Our Business is where we work to maintain loving relationships with one another, practice listening or speaking, and seek a unified sense of Truth. 

 

Eden Grace who served Friends United Meeting until recently has alluded to Quaker Business Practice as being more about having the right attitude over the preferred outcomes or results. 

 

She spelled out four attitudes Friends must utilize in their business in an article she wrote for the World Council of Churches in 2000.  I believe they are a great review for us as we enter any business at First Friends 

 

  1. Our attitude toward God:

 

Eden says that when we enter into any Meeting business it should be with hearts and minds prepared to be led by the Spirit. That we seek to renew our commitment to the Divine’s leading and are willing to lay our own strong feelings and desires before God. 

 

  1. Our attitude toward the other members:

 

She says, “Quaker process places a high value on the strength of the community. A Sense of the Meeting is only achieved when those participating respect and care for one another.”

 

Thus, it requires us to have a humble and loving spirit, imputing purity of motive to all participants, and offering our highest selves in return. This way we can create a safe space for sharing.

 

Our focus should be on listening carefully, respectfully, lovingly, and always listening for the presence of God through what someone is saying, knowing that there is that of God in each of us.

 

  1. Our attitude toward the process:

She says, “[Friends] value process over product, action or outcome. That means we respect each other’s thoughts, feelings and insights more than expedient action. The process of reaching a decision yield more "results" than the decisions themselves.

Our attention to the Divine movement in the community is, in fact, the source of decision and action, so that process and outcome are ideally two sides of the same experience.

  1. Our attitude toward potential outcomes:

Eden says, “We know that none of us is likely to enter the Meeting with a fully formed understanding of the will of God, and so we expect that a new way will emerge which is not necessarily identified with the position of any person or faction. "

This means a group, meeting in the right spirit, may be given greater insight than any single person." 

"A gathered meeting under the authority of God is often able to find unity in creative ways which were not considered before the meeting but which become apparent during its course. Though the process of Quaker business may take some time, at the end it can find a united meeting able to act swiftly because the action has been widely agreed.

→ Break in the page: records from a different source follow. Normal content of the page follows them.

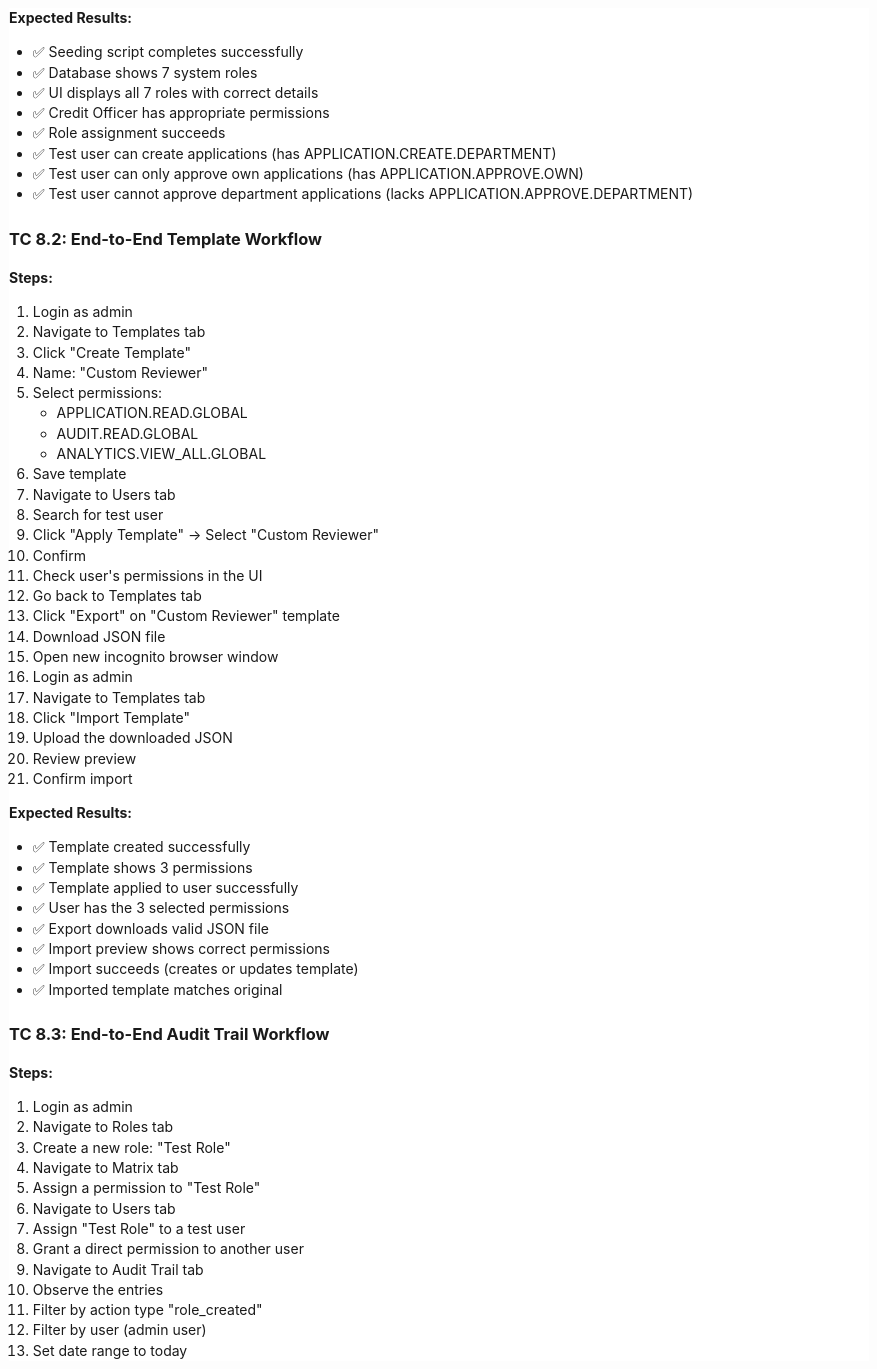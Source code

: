 **Expected Results:**
- ✅ Seeding script completes successfully
- ✅ Database shows 7 system roles
- ✅ UI displays all 7 roles with correct details
- ✅ Credit Officer has appropriate permissions
- ✅ Role assignment succeeds
- ✅ Test user can create applications (has APPLICATION.CREATE.DEPARTMENT)
- ✅ Test user can only approve own applications (has APPLICATION.APPROVE.OWN)
- ✅ Test user cannot approve department applications (lacks APPLICATION.APPROVE.DEPARTMENT)

### TC 8.2: End-to-End Template Workflow

**Steps:**
1. Login as admin
2. Navigate to Templates tab
3. Click "Create Template"
4. Name: "Custom Reviewer"
5. Select permissions:
   - APPLICATION.READ.GLOBAL
   - AUDIT.READ.GLOBAL
   - ANALYTICS.VIEW_ALL.GLOBAL
6. Save template
7. Navigate to Users tab
8. Search for test user
9. Click "Apply Template" → Select "Custom Reviewer"
10. Confirm
11. Check user's permissions in the UI
12. Go back to Templates tab
13. Click "Export" on "Custom Reviewer" template
14. Download JSON file
15. Open new incognito browser window
16. Login as admin
17. Navigate to Templates tab
18. Click "Import Template"
19. Upload the downloaded JSON
20. Review preview
21. Confirm import

**Expected Results:**
- ✅ Template created successfully
- ✅ Template shows 3 permissions
- ✅ Template applied to user successfully
- ✅ User has the 3 selected permissions
- ✅ Export downloads valid JSON file
- ✅ Import preview shows correct permissions
- ✅ Import succeeds (creates or updates template)
- ✅ Imported template matches original

### TC 8.3: End-to-End Audit Trail Workflow

**Steps:**
1. Login as admin
2. Navigate to Roles tab
3. Create a new role: "Test Role"
4. Navigate to Matrix tab
5. Assign a permission to "Test Role"
6. Navigate to Users tab
7. Assign "Test Role" to a test user
8. Grant a direct permission to another user
9. Navigate to Audit Trail tab
10. Observe the entries
11. Filter by action type "role_created"
12. Filter by user (admin user)
13. Set date range to today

Ask yourself, are these my attitudes when I come to Meeting for Business,  a Committee Meeting, or any business at First Friends? 

 

I sense when we don’t come with these attitudes in check we immediately are faced with a lack of mutual trust and respect for one another, a shyness or unwillingness to engage each other, and a disregard for what our fellow Friends may consider a leading from the Spirit. 

 

And when this is the case, our default in matters of business among Friends then quickly becomes difficult, we butt heads, we question motives, and personal agendas replace the process of deepening the spiritual life of the community. 

 

Friend, Michael Wajda, sums it up well when he says, this is

 

“…about looking for Truth as a body, rather than about our individual senses of truth.  We need to enter worshipfully into our meetings for business. We need to wrestle with the issues, to share our glimpses of the Truth as we see it, and then we need to let go and listen deeply until all those glimpses give us a sense of the Truth as a whole.  This takes time, patience, and surrender.

 

May this be true for us at First Friends.

 

Now, as we enter waiting worship let us humbly present ourselves before the Divine for transformation, teaching, love, hope, freedom, a leading of the Spirit, and all with a proper attitude for one another.  Here are some queries to ponder this morning.

 

●       What are my misconceptions and attitudes about Quaker Business?

●       What leadings of the Spirit have I had during worship that I need to bring forward to the corporate body for discernment and support?

●       How am I assisting my fellow Friends in deepening our spiritual life through Quaker Business?